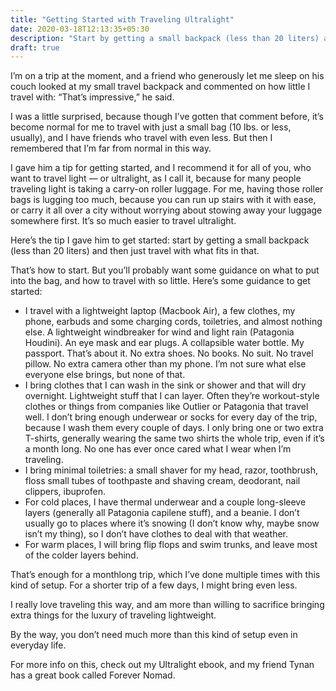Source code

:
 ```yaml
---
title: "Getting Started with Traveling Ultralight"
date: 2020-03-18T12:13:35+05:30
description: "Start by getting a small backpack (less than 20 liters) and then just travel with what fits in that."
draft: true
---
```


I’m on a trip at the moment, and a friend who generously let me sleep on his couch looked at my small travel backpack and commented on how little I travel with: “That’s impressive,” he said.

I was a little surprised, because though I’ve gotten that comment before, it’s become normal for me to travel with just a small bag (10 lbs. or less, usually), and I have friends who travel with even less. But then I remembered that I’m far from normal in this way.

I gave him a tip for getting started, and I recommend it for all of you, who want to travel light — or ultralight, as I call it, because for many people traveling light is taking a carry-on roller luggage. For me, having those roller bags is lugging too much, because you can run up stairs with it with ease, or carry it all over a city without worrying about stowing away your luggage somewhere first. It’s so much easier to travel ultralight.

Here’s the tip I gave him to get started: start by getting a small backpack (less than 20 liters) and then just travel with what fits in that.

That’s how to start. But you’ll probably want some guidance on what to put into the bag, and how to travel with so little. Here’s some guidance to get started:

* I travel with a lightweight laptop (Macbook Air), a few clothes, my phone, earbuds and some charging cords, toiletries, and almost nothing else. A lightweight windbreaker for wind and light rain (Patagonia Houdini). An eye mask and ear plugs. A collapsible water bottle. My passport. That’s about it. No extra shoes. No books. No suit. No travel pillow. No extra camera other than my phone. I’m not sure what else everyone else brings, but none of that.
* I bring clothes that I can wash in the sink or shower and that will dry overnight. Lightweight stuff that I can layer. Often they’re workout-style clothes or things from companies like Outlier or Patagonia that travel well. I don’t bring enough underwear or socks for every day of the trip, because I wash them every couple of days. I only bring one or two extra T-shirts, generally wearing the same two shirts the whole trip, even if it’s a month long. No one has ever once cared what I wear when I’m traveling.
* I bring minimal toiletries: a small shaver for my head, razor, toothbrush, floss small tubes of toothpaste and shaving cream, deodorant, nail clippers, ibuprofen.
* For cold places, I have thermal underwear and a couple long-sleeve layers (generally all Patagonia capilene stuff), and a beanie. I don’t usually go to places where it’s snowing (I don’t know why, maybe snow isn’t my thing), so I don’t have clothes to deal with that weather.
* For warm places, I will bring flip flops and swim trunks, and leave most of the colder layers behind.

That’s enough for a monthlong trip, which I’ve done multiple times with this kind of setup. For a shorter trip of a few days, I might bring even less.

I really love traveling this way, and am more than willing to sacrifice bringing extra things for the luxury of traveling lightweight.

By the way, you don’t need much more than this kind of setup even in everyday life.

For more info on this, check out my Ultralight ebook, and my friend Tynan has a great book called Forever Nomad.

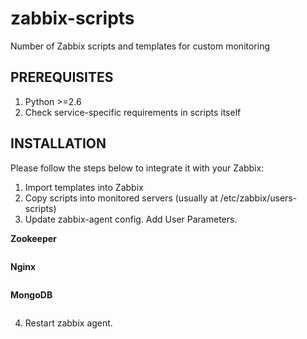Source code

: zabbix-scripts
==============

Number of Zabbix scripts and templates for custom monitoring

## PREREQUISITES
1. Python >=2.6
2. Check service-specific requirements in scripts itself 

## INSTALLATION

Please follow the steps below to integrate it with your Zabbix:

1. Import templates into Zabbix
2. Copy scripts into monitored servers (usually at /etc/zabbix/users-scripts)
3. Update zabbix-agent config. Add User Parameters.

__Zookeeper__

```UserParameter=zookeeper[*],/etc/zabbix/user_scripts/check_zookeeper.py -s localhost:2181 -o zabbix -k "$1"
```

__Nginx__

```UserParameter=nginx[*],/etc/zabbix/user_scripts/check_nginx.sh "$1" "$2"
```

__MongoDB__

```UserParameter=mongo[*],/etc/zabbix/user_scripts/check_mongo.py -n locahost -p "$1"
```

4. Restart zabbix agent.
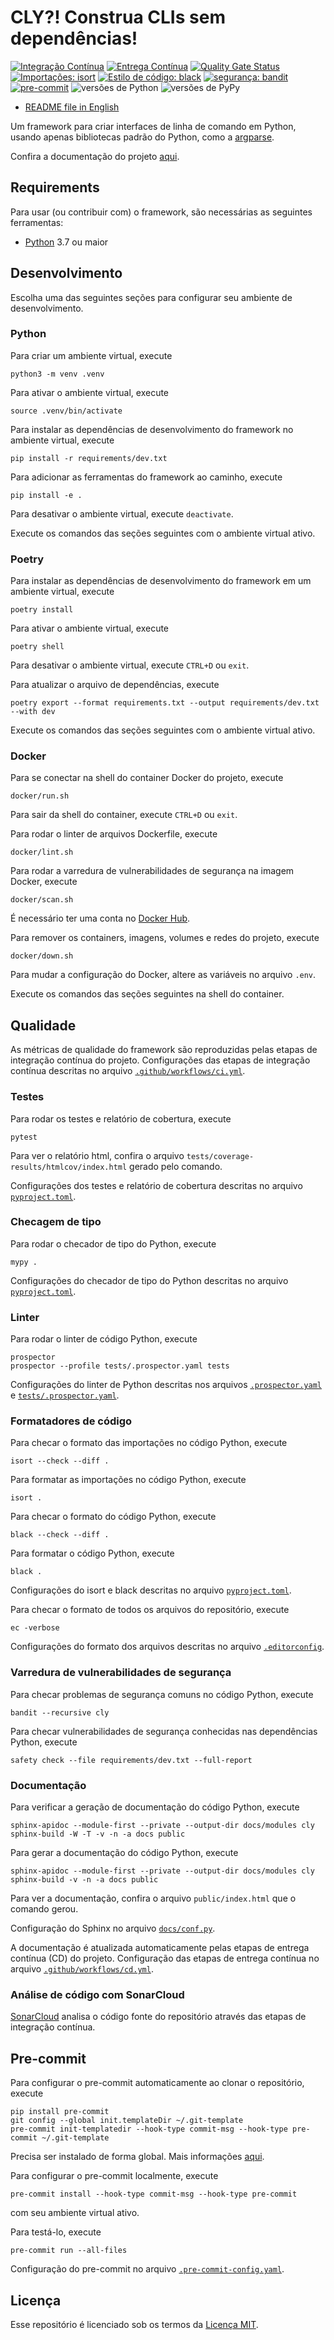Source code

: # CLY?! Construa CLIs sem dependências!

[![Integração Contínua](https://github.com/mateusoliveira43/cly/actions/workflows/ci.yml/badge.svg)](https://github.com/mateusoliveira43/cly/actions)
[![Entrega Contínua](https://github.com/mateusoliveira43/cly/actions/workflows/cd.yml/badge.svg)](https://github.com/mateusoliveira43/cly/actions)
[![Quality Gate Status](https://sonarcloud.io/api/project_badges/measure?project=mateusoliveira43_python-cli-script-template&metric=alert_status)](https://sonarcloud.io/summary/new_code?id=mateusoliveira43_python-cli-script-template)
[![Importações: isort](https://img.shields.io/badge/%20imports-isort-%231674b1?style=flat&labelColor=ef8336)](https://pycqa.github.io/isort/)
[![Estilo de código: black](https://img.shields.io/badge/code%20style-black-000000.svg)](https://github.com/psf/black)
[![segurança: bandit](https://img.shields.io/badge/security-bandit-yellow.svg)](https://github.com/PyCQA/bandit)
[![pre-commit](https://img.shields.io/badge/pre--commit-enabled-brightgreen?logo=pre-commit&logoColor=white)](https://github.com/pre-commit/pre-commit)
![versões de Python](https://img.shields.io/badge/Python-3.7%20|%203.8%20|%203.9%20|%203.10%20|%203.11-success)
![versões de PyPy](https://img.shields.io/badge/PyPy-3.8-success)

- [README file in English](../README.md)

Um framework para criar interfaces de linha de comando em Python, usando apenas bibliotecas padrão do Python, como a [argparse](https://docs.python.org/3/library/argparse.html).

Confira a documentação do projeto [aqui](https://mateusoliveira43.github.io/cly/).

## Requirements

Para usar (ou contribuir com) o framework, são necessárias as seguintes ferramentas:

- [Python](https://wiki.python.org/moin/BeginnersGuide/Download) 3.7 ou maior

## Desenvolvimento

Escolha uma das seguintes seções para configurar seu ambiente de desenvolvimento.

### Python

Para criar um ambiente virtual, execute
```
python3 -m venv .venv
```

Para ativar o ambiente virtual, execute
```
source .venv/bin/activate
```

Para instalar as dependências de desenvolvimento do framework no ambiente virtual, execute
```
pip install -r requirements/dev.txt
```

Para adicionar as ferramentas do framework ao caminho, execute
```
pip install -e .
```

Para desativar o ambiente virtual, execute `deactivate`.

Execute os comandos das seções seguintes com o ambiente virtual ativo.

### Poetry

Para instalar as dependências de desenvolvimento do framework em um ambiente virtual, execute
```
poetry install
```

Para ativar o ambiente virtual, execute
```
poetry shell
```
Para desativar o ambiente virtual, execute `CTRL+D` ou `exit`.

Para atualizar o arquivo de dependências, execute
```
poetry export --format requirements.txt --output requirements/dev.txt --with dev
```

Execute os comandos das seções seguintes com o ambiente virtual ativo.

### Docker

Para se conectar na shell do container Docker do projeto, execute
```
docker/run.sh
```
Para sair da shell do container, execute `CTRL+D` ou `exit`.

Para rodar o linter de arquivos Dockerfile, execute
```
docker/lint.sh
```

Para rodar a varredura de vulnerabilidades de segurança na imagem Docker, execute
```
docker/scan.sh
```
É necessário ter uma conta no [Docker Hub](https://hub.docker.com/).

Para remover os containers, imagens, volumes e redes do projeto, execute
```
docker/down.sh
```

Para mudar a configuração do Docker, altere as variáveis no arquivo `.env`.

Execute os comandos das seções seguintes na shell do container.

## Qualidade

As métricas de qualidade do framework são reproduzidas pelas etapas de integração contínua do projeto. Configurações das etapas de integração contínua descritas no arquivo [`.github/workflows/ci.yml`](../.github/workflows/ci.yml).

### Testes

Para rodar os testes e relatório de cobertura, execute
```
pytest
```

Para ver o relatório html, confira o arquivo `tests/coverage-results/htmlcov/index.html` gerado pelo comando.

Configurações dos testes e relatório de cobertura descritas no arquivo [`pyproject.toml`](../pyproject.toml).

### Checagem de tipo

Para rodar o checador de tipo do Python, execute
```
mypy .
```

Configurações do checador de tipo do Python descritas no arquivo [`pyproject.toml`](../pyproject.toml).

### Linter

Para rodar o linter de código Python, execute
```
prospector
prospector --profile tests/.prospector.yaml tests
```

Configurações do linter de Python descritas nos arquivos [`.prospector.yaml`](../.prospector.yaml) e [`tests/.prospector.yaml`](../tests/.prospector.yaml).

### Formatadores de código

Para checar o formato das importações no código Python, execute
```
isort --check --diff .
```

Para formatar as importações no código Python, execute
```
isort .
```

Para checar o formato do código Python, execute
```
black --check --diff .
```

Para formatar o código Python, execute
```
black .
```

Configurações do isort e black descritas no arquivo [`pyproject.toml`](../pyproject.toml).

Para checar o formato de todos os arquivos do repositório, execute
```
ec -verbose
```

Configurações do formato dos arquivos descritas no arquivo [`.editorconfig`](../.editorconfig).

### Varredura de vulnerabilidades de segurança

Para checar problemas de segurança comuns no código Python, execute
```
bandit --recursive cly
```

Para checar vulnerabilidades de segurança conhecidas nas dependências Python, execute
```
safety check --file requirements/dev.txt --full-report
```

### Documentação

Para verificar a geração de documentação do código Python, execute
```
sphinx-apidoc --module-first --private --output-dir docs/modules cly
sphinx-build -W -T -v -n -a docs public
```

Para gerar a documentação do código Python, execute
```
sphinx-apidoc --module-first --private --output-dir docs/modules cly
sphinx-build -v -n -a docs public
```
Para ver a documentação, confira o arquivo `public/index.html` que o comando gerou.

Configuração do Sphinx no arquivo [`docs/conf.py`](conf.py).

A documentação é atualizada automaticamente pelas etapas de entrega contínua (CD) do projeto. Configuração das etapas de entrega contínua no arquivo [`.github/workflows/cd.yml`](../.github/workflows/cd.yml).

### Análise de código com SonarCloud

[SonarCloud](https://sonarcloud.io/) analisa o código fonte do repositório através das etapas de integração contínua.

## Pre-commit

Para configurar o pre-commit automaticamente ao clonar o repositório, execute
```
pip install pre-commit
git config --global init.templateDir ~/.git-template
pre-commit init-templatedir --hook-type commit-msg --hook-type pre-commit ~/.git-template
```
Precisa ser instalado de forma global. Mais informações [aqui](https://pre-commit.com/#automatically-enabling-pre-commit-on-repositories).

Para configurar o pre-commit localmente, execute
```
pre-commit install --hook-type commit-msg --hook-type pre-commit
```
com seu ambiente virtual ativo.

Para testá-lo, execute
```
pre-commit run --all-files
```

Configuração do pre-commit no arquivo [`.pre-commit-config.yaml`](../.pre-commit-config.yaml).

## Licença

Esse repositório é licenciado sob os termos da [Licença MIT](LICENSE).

**Prompt**
Say how many lines of the material contain the word "from". Add nothing to the number.

**Task answer**
2